Perios is called from Andromeda by Hyuza himself, becoming Hyuza's most trusted subordinate. Perios is a cold, self-centered strategist, is a great pilot and sharpshooter, and is good at manipulating others. He is extremely ambitious, fears no one and is overly tenacious. During the war, Perios become Bill's most dangerous rival. He is eventually killed alongside Hyuza when the Bismarck team destroys Hell's Paradise.
- Zatola (ザトラー, Zatorā)

Zatola wears a grotesque helmet, and as one of the main rivals of the Bismarck Team is the commander who orchestrates the Ganymede invasion. He receives legions of soldiers for battle, and his directives come from Hyuza himself. On occasion he can be seen infiltrating the human colonies. He seems to fear Hyuza, but is also quite loyal to him. He perishes after a duel with Shinji on Ganymede while the Bismarck is destroying his base.
- Gustav (ギュスター, Gyusutā)

An aide of Hyuza and Perios' former superior. He sees through Perios' plans and tries to warn the other Deathcula generals to no avail.

==Songs==
- Opening theme
  "Mystery CALL ME" (不思議CALL ME, Fushigi CALL ME) by MIO
- Ending theme
  "Galaxy Dream" (夢銀河, Yume Ginga) by MIO

== Adaptation ==

When purchased by WEP in 1986, the studio reorganized and rewrote the series, and incorporated six newly written and animated episodes into the original Bismarck story before releasing it in 1987 under the name Saber Rider and the Star Sheriffs. Saber Rider ran for 52 episodes between 1987 and 1988.

In Saber Rider, the majority of the action is moved out of the solar system and into the rest of the galaxy. As opposed to a private group of four, the characters were written to be a small portion of a major military enforcement group known as the Star Sheriffs. Scenes of the main characters relaxing at a night club or bar and drinking alcohol were explained as "visiting a soda shop". Also, since showing death on American cartoons was much less accepted at that time, the Outriders were shown to "jump" back to their own dimension when defeated.
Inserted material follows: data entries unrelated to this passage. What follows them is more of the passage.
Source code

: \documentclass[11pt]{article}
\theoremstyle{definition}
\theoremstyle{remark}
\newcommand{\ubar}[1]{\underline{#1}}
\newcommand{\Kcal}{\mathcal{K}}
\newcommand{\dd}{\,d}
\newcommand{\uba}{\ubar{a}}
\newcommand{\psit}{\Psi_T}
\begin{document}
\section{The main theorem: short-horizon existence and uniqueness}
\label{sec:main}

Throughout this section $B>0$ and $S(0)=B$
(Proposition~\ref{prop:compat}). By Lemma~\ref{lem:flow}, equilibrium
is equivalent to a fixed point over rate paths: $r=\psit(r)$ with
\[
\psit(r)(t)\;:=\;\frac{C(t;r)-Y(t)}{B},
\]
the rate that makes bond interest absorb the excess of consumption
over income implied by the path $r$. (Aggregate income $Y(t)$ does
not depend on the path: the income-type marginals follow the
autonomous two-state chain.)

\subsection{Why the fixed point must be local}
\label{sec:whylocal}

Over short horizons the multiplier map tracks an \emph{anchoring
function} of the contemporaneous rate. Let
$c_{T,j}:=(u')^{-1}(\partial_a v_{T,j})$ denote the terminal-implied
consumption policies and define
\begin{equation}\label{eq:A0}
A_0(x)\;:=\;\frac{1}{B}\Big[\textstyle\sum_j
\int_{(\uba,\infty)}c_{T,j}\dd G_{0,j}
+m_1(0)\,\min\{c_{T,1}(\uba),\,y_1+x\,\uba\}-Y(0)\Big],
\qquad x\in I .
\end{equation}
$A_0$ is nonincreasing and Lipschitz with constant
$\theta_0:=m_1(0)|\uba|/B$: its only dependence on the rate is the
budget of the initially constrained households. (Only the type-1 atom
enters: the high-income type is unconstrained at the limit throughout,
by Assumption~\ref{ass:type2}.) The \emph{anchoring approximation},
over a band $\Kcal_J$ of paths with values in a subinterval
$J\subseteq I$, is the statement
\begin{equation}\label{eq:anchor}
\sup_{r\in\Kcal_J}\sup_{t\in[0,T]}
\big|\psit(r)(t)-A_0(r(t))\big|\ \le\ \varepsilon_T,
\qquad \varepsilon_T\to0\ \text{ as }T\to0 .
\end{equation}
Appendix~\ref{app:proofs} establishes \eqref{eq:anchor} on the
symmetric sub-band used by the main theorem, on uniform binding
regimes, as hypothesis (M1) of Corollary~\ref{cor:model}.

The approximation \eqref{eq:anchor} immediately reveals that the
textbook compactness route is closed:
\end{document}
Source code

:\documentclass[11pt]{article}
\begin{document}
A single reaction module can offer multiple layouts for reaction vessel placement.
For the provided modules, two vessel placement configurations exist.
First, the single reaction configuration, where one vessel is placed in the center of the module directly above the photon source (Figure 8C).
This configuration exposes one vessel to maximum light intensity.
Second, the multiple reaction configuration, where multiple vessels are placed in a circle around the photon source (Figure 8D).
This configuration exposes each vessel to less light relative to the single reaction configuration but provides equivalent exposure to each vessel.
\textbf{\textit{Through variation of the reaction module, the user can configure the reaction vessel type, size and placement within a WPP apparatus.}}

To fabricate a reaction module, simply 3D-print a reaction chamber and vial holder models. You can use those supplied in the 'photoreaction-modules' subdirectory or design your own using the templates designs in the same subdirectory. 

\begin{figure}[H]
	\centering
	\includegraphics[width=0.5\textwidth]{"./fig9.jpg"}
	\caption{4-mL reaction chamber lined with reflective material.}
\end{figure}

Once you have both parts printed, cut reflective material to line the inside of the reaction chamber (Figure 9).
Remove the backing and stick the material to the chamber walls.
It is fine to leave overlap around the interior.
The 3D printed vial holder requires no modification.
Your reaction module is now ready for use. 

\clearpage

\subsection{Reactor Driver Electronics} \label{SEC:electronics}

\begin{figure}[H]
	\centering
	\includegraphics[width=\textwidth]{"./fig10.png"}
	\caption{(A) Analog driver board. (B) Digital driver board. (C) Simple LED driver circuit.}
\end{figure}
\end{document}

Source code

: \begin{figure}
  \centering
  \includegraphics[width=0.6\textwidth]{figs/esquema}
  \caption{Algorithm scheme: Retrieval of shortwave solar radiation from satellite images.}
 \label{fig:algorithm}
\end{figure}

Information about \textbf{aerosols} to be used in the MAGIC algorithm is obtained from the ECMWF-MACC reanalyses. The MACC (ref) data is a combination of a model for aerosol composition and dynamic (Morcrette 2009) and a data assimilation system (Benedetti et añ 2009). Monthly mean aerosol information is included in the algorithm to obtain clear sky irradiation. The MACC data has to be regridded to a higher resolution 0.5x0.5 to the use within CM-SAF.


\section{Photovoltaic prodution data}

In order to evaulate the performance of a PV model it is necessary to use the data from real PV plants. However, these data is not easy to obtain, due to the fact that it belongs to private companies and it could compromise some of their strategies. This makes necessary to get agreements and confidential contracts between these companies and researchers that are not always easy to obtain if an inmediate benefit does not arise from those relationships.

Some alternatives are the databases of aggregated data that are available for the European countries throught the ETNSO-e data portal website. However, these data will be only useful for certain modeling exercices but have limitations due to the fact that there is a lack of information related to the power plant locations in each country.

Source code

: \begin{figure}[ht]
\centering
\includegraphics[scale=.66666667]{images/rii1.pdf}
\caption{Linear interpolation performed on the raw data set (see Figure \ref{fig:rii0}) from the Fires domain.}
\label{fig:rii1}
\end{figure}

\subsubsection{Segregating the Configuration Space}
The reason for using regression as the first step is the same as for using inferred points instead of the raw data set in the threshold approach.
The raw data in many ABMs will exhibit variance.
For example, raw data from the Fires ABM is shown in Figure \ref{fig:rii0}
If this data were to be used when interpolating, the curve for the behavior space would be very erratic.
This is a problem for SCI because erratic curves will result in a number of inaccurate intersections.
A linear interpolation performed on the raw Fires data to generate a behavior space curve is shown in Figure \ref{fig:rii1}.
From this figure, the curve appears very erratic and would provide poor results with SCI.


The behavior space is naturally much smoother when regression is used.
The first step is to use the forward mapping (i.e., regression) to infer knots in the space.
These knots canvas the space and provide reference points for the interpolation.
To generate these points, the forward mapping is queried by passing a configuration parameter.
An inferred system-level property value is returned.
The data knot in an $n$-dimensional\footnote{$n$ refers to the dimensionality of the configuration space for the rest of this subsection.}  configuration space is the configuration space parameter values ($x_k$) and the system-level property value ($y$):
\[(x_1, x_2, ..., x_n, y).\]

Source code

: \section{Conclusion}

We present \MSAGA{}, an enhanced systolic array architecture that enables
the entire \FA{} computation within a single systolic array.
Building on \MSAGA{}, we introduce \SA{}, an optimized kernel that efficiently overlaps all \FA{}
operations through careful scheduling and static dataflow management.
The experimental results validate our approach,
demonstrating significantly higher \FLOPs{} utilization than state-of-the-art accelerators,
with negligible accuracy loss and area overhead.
Shinji's name was changed to Fireball, a professional race car driver who had a crush on April Eagle (Marianne). Richard's name was changed to the titular Saber Rider, who was now the leader of the group. Bill became Colt and was part of a traveling rodeo until tragedy struck, after which he joined the Star Sheriffs. Marianne Louvre was renamed April Eagle, and became a former tennis pro whose three love interests were Saber Rider, Jesse Blue, and Fireball. Professor Charles Louvre was renamed Commander Eagle, and was the leader of Cavalry Command and the Star Sheriffs.

The Deathcula became The Outriders. In the new storyline, the Outriders were humanoids who come from another dimension called the Vapor Zone. They wanted to conquer mankind and control the universe unhindered, thinking the human dimension has much more to offer than their own. When an Outrider was shot or wounded, they did not die, but rather performed a "dimension jump", a process where they vanished and returned to their home dimension to reform.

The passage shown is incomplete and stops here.